## HOW TO COMPLETE THIS TASK
How many lines in the records below include "RequestMappingHandlerAdapter"? Answer with the number only.

## PROVIDED DATA
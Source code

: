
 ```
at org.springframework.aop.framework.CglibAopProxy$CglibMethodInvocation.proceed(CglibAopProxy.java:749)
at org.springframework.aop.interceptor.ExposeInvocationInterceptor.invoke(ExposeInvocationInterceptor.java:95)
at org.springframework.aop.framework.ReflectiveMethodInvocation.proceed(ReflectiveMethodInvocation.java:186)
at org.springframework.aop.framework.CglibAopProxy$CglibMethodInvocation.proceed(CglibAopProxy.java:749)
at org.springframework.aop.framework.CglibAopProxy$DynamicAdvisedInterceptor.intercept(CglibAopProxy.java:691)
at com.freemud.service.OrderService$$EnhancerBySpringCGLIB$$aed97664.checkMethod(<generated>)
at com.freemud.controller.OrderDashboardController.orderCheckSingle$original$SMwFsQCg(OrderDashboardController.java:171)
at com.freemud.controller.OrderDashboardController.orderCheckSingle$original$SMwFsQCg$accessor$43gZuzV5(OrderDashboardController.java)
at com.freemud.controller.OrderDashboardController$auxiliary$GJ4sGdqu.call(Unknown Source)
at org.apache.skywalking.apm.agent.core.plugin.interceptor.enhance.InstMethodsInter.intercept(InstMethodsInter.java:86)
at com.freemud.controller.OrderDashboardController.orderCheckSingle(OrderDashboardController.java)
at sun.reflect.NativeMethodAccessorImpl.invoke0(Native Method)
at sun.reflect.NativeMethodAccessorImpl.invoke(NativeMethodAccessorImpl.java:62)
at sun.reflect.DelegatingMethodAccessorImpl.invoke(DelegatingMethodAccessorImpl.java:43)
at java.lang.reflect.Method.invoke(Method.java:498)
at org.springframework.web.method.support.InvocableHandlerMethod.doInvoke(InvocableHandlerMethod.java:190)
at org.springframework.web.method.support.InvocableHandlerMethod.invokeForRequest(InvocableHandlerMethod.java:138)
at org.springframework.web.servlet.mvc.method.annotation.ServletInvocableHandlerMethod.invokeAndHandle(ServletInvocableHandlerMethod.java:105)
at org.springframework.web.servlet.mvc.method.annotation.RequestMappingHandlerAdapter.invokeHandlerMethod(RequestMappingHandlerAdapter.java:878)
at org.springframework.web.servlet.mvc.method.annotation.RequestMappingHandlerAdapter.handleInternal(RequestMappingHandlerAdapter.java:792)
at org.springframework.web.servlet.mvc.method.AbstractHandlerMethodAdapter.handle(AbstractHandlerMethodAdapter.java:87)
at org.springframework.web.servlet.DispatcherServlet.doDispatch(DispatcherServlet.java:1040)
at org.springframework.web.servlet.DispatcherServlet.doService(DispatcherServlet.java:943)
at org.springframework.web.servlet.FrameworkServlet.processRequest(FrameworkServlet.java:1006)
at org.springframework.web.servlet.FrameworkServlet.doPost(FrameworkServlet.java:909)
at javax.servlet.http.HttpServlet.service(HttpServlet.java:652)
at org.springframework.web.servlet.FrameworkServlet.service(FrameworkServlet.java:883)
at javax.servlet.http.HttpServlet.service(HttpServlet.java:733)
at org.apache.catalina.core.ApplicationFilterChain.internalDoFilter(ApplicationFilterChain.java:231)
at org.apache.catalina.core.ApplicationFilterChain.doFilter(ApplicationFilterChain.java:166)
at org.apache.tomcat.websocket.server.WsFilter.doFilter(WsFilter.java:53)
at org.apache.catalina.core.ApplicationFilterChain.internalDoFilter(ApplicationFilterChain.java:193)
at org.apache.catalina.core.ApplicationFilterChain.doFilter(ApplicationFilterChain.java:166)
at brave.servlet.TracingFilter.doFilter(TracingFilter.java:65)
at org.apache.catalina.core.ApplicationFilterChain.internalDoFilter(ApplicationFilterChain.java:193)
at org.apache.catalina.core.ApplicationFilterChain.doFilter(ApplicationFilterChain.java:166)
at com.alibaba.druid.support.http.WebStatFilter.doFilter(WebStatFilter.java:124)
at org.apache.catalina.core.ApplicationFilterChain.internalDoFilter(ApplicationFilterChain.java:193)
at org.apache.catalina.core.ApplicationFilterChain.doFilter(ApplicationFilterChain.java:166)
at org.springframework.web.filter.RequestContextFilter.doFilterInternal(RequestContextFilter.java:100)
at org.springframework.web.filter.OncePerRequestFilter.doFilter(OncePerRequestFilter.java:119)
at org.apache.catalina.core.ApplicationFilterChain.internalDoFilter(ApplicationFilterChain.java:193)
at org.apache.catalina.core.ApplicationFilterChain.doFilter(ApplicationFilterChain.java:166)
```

## THE ANSWER
2